━━━ Records for the exercise

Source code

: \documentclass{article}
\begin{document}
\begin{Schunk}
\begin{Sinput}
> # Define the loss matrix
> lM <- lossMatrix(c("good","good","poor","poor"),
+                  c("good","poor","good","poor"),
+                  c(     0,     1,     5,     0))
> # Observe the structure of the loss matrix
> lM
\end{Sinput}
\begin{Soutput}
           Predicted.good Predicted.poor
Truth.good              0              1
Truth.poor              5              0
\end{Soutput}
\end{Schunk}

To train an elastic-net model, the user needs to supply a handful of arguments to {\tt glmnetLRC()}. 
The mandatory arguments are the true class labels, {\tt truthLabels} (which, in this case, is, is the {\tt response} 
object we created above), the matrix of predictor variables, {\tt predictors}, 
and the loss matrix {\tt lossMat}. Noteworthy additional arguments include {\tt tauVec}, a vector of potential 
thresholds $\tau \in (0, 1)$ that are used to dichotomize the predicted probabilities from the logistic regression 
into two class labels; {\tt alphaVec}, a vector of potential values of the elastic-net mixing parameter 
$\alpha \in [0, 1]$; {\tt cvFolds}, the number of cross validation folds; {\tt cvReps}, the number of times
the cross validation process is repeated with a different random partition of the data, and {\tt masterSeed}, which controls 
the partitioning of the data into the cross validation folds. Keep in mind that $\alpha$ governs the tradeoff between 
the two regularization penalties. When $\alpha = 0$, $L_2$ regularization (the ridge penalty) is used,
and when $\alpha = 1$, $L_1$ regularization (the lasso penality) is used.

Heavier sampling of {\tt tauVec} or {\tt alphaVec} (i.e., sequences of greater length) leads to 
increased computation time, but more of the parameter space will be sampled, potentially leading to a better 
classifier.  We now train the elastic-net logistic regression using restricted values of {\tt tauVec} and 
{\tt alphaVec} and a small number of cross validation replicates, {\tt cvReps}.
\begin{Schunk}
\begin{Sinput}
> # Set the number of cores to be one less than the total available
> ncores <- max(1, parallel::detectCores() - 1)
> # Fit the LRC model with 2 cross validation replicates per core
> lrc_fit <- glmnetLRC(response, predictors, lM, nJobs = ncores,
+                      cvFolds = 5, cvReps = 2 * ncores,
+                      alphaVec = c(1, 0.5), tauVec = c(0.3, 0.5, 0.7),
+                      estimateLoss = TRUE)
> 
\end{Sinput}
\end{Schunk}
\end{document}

━━━━━━

• _What is expected_
In the listing above, find the lines holding the word "into" and copy them.

• _Task solution_
into two class labels; {\tt alphaVec}, a vector of potential values of the elastic-net mixing parameter 
the partitioning of the data into the cross validation folds. Keep in mind that $\alpha$ governs the tradeoff between 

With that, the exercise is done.